STETTLER, Alta. - An Alberta judge has stayed criminal charges against a one-footed man who was punched and stomped on by a police officer while he was being arrested in July 2009.

Judge E.D. Reimer says the officer was "cruel" and used excessive force, breaching the accused's charter rights by entering his property without permission.

According to court transcripts, Leslie James Lattery was charged with assault, uttering a death threat, resisting arrest and assaulting a peace officer.

Lattery was among about 100 people who were attending a family gathering near Bashaw when he got into a dispute with a 12-year-old boy who was causing trouble.

The boy called to complain to police and when RCMP Const. Jack Cunningham arrived to investigate, tensions flared further.

The transcripts indicate that when Lattery refused to accompany the officer to his car, Cunningham punched Lattery, who quickly fell because he only had one foot, having lost the other to amputation.

Reimer said in his ruling the accused would not likely have been found guilty on any of the four counts against him.

The judge also said he believed the evidence of witness Raymond Cerniuk, who said Lattery was not resisting arrest but could not get up when Cunningham continually screamed at him to do so.

"The officer used excessive force by striking the accused in the face without justification," said Reimer.

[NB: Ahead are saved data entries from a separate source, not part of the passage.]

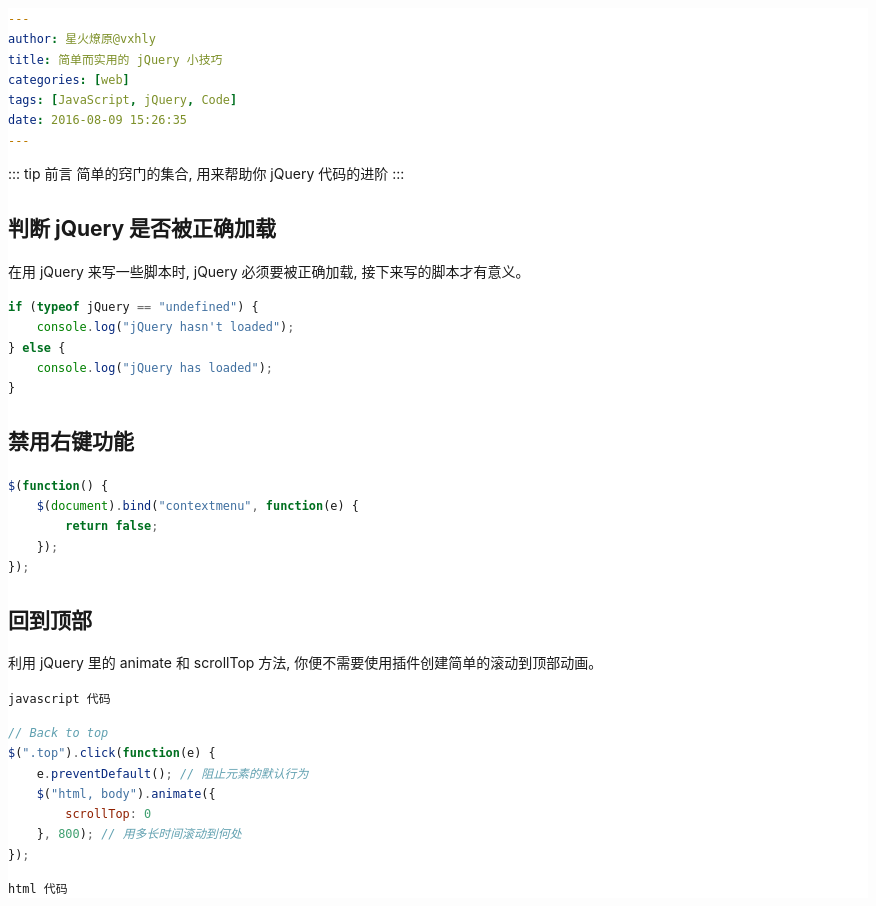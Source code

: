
 ```yaml
---
author: 星火燎原@vxhly
title: 简单而实用的 jQuery 小技巧
categories: [web]
tags: [JavaScript, jQuery, Code]
date: 2016-08-09 15:26:35
---
```


::: tip 前言
简单的窍门的集合, 用来帮助你 jQuery 代码的进阶
:::


## 判断 jQuery 是否被正确加载

在用 jQuery 来写一些脚本时, jQuery 必须要被正确加载, 接下来写的脚本才有意义。

``` javascript
if (typeof jQuery == "undefined") {
    console.log("jQuery hasn't loaded");
} else {
    console.log("jQuery has loaded");
}
```

## 禁用右键功能

``` javascript
$(function() {
    $(document).bind("contextmenu", function(e) {
        return false;
    });
});
```

## 回到顶部

利用 jQuery 里的 animate 和 scrollTop 方法, 你便不需要使用插件创建简单的滚动到顶部动画。

`javascript 代码` 

``` javascript
// Back to top
$(".top").click(function(e) {
    e.preventDefault(); // 阻止元素的默认行为
    $("html, body").animate({
        scrollTop: 0
    }, 800); // 用多长时间滚动到何处
});
```

`html 代码` 
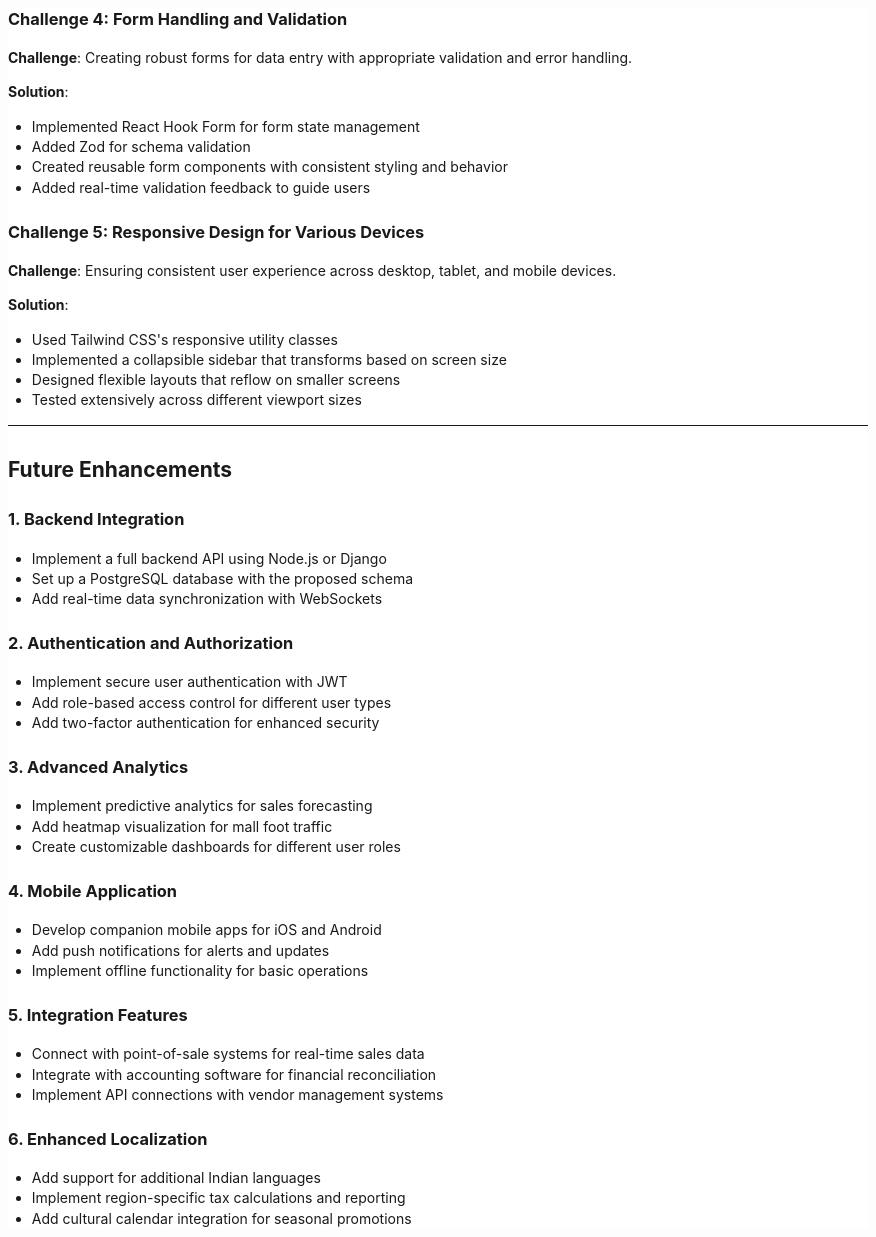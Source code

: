 ### Challenge 4: Form Handling and Validation
**Challenge**: Creating robust forms for data entry with appropriate validation and error handling.

**Solution**:
- Implemented React Hook Form for form state management
- Added Zod for schema validation
- Created reusable form components with consistent styling and behavior
- Added real-time validation feedback to guide users

### Challenge 5: Responsive Design for Various Devices
**Challenge**: Ensuring consistent user experience across desktop, tablet, and mobile devices.

**Solution**:
- Used Tailwind CSS's responsive utility classes
- Implemented a collapsible sidebar that transforms based on screen size
- Designed flexible layouts that reflow on smaller screens
- Tested extensively across different viewport sizes

---

## Future Enhancements

### 1. Backend Integration
- Implement a full backend API using Node.js or Django
- Set up a PostgreSQL database with the proposed schema
- Add real-time data synchronization with WebSockets

### 2. Authentication and Authorization
- Implement secure user authentication with JWT
- Add role-based access control for different user types
- Add two-factor authentication for enhanced security

### 3. Advanced Analytics
- Implement predictive analytics for sales forecasting
- Add heatmap visualization for mall foot traffic
- Create customizable dashboards for different user roles

### 4. Mobile Application
- Develop companion mobile apps for iOS and Android
- Add push notifications for alerts and updates
- Implement offline functionality for basic operations

### 5. Integration Features
- Connect with point-of-sale systems for real-time sales data
- Integrate with accounting software for financial reconciliation
- Implement API connections with vendor management systems

### 6. Enhanced Localization
- Add support for additional Indian languages
- Implement region-specific tax calculations and reporting
- Add cultural calendar integration for seasonal promotions
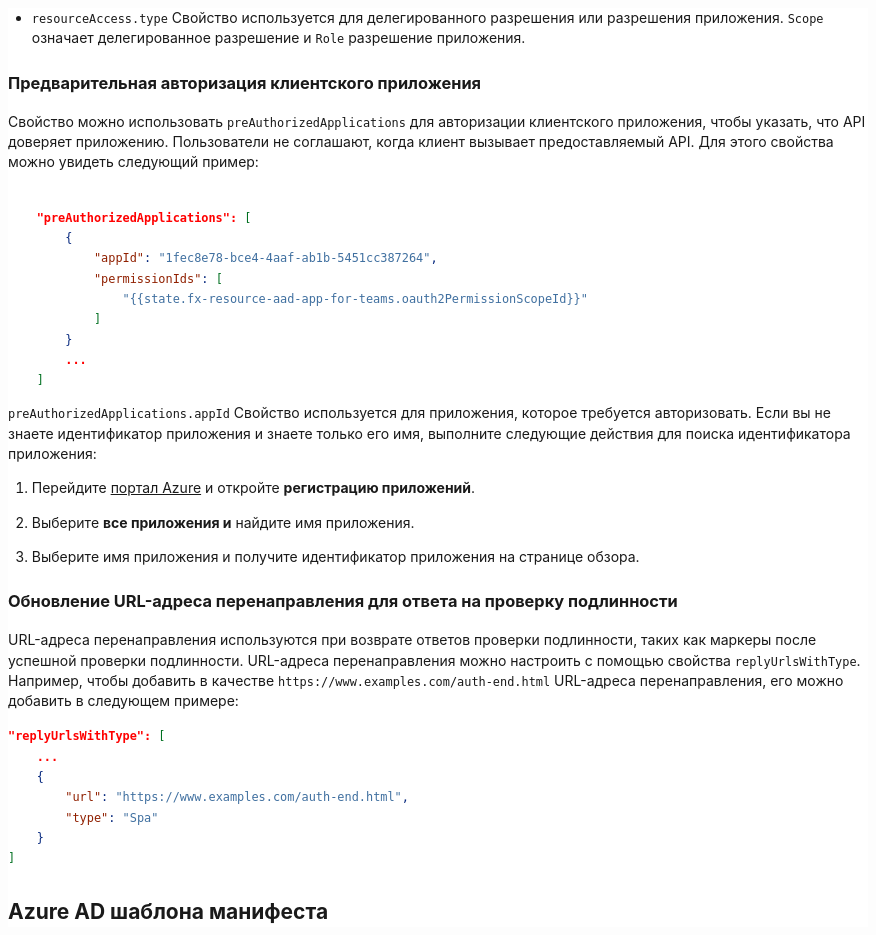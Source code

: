 * `resourceAccess.type` Свойство  используется для делегированного разрешения или разрешения приложения. `Scope` означает делегированное разрешение и `Role` разрешение приложения.

### <a name="preauthorize-a-client-application"></a>Предварительная авторизация клиентского приложения

Свойство можно использовать `preAuthorizedApplications` для авторизации клиентского приложения, чтобы указать, что API доверяет приложению. Пользователи не соглашают, когда клиент вызывает предоставляемый API. Для этого свойства можно увидеть следующий пример:

```JSON

    "preAuthorizedApplications": [
        {
            "appId": "1fec8e78-bce4-4aaf-ab1b-5451cc387264",
            "permissionIds": [
                "{{state.fx-resource-aad-app-for-teams.oauth2PermissionScopeId}}"
            ]
        }
        ...
    ]
```

`preAuthorizedApplications.appId` Свойство  используется для приложения, которое требуется авторизовать. Если вы не знаете идентификатор приложения и знаете только его имя, выполните следующие действия для поиска идентификатора приложения:

1. Перейдите [портал Azure](https://portal.azure.com/#blade/Microsoft_AAD_IAM/ActiveDirectoryMenuBlade/RegisteredApps) и откройте **регистрацию приложений**.

1. Выберите **все приложения и** найдите имя приложения.

1. Выберите имя приложения и получите идентификатор приложения на странице обзора.

### <a name="update-redirect-url-for-authentication-response"></a>Обновление URL-адреса перенаправления для ответа на проверку подлинности

  URL-адреса перенаправления используются при возврате ответов проверки подлинности, таких как маркеры после успешной проверки подлинности. URL-адреса перенаправления можно настроить с помощью свойства `replyUrlsWithType`. Например, чтобы добавить в качестве `https://www.examples.com/auth-end.html` URL-адреса перенаправления, его можно добавить в следующем примере:

``` JSON
"replyUrlsWithType": [
    ...
    {
        "url": "https://www.examples.com/auth-end.html",
        "type": "Spa"
    }
]
```

## <a name="azure-ad-manifest-template-placeholders"></a>Azure AD шаблона манифеста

"Additionally the officer caused the accused to sustain a broken finger in the course of applying excessive force to his person by stepping or stomping on the hand of the accused as he lay on the ground.

"I find that this treatment of the accused by the officer is cruel and unusual treatment."

Reimer said he did not believe the officer's testimony that Lattery had punched him first.

"I am satisfied that immediately prior to and during his interaction with the accused at the scene, the officer was very angry and in a volatile condition," said the judge.

"I find that this condition precluded him from acting in a reasonable fashion and resulted in a lack of awareness of what was occurring in his immediate vicinity."